→ **WHAT YOU NEED TO DO**: Retype, word for word, every line from the one holding "test boards cleaned" through the one holding "be performed in \lntwo." in the entries below, both included, and only those lines.

[DATA — start]

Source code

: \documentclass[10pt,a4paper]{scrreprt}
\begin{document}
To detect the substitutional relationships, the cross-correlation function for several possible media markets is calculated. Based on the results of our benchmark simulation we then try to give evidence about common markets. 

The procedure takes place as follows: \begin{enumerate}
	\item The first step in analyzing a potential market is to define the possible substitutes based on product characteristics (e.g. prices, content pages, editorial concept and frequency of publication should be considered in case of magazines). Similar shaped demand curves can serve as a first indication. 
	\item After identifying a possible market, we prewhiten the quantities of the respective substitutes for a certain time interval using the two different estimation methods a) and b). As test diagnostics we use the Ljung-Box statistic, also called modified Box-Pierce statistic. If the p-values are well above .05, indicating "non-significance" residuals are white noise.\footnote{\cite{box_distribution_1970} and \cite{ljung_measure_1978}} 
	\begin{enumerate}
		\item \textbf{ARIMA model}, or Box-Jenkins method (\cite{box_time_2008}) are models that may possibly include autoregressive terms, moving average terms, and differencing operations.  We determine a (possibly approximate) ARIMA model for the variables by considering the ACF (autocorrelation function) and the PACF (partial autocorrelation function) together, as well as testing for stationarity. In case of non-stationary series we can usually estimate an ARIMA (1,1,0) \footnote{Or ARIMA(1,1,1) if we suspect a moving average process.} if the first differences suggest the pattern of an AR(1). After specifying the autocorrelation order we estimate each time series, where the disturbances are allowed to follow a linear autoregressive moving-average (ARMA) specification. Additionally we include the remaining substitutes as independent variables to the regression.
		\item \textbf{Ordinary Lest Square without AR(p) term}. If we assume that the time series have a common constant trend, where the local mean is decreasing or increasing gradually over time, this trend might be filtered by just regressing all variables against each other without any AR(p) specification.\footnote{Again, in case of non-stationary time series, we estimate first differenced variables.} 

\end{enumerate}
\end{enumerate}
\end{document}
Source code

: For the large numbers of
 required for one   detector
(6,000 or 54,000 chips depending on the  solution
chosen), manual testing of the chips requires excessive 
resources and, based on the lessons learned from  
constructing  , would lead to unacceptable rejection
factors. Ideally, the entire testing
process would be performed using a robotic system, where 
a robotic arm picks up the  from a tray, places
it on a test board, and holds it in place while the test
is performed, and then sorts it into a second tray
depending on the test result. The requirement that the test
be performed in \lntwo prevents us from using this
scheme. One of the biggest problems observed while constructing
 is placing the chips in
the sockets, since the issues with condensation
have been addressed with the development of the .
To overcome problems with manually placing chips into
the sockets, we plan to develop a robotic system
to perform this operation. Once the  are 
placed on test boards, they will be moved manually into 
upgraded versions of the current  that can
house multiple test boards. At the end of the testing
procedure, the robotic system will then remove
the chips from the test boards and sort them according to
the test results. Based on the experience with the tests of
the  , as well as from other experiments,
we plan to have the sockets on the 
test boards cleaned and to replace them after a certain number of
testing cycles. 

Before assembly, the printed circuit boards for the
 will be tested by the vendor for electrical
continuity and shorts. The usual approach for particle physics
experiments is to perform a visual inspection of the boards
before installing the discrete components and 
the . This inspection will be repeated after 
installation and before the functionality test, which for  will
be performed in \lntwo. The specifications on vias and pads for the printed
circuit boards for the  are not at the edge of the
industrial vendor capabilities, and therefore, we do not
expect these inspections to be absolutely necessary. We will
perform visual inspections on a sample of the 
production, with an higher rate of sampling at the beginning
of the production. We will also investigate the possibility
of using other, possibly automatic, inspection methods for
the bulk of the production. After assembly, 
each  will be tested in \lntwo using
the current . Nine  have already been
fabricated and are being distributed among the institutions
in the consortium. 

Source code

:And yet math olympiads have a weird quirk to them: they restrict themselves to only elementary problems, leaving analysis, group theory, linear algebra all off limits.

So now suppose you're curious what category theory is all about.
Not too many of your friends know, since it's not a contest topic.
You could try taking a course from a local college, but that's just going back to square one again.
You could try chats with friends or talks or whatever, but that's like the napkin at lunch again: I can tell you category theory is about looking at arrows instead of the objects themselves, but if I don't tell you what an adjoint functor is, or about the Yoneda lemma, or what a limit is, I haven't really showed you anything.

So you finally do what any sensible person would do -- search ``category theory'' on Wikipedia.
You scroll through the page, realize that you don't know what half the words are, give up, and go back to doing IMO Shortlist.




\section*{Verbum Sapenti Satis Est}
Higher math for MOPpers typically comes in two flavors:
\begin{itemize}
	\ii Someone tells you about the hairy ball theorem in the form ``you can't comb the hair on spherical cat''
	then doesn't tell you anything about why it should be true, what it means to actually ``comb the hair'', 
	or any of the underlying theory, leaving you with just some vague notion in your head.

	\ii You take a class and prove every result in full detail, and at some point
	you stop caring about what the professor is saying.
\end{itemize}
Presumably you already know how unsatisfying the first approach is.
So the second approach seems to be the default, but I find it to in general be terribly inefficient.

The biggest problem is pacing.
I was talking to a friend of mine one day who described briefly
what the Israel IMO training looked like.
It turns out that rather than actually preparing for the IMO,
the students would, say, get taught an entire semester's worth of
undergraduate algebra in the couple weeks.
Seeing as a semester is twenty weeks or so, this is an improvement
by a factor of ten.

[DATA — finish]

→ **RESULT FOR THIS EXERCISE**:
test boards cleaned and to replace them after a certain number of
testing cycles. 

Before assembly, the printed circuit boards for the
 will be tested by the vendor for electrical
continuity and shorts. The usual approach for particle physics
experiments is to perform a visual inspection of the boards
before installing the discrete components and 
the . This inspection will be repeated after 
installation and before the functionality test, which for  will
be performed in \lntwo. The specifications on vias and pads for the printed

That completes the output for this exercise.